• _Task goal_: Repeat the listing word for word. Leave every picture out.

• _Supplied records_:
>>>
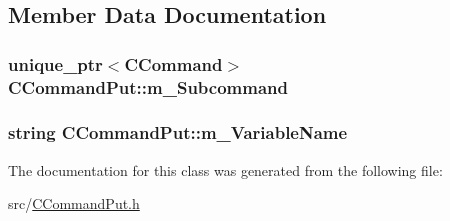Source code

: \subsection{Member Data Documentation}
\subsubsection[{\texorpdfstring{m\+\_\+\+Subcommand}{m_Subcommand}}]{\setlength{\rightskip}{0pt plus 5cm}unique\+\_\+ptr$<${\bf C\+Command}$>$ C\+Command\+Put\+::m\+\_\+\+Subcommand\hspace{0.3cm}{\ttfamily [private]}}\hypertarget{classCCommandPut_abf1c7a0d0d5c112640b529ba90637d74}{}\label{classCCommandPut_abf1c7a0d0d5c112640b529ba90637d74}
\subsubsection[{\texorpdfstring{m\+\_\+\+Variable\+Name}{m_VariableName}}]{\setlength{\rightskip}{0pt plus 5cm}string C\+Command\+Put\+::m\+\_\+\+Variable\+Name\hspace{0.3cm}{\ttfamily [private]}}\hypertarget{classCCommandPut_a583f3fd126a5fc69456c4538e1783f00}{}\label{classCCommandPut_a583f3fd126a5fc69456c4538e1783f00}


The documentation for this class was generated from the following file\+:\begin{DoxyCompactItemize}
\item 
src/\hyperlink{CCommandPut_8h}{C\+Command\+Put.\+h}\end{DoxyCompactItemize}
<<<
• _Task response_:
Source code

: \subsection{Member Data Documentation}
\subsubsection[{\texorpdfstring{m\+\_\+\+Subcommand}{m_Subcommand}}]{\setlength{\rightskip}{0pt plus 5cm}unique\+\_\+ptr$<${\bf C\+Command}$>$ C\+Command\+Put\+::m\+\_\+\+Subcommand\hspace{0.3cm}{\ttfamily [private]}}\hypertarget{classCCommandPut_abf1c7a0d0d5c112640b529ba90637d74}{}\label{classCCommandPut_abf1c7a0d0d5c112640b529ba90637d74}
\subsubsection[{\texorpdfstring{m\+\_\+\+Variable\+Name}{m_VariableName}}]{\setlength{\rightskip}{0pt plus 5cm}string C\+Command\+Put\+::m\+\_\+\+Variable\+Name\hspace{0.3cm}{\ttfamily [private]}}\hypertarget{classCCommandPut_a583f3fd126a5fc69456c4538e1783f00}{}\label{classCCommandPut_a583f3fd126a5fc69456c4538e1783f00}


The documentation for this class was generated from the following file\+:\begin{DoxyCompactItemize}
\item 
src/\hyperlink{CCommandPut_8h}{C\+Command\+Put.\+h}\end{DoxyCompactItemize}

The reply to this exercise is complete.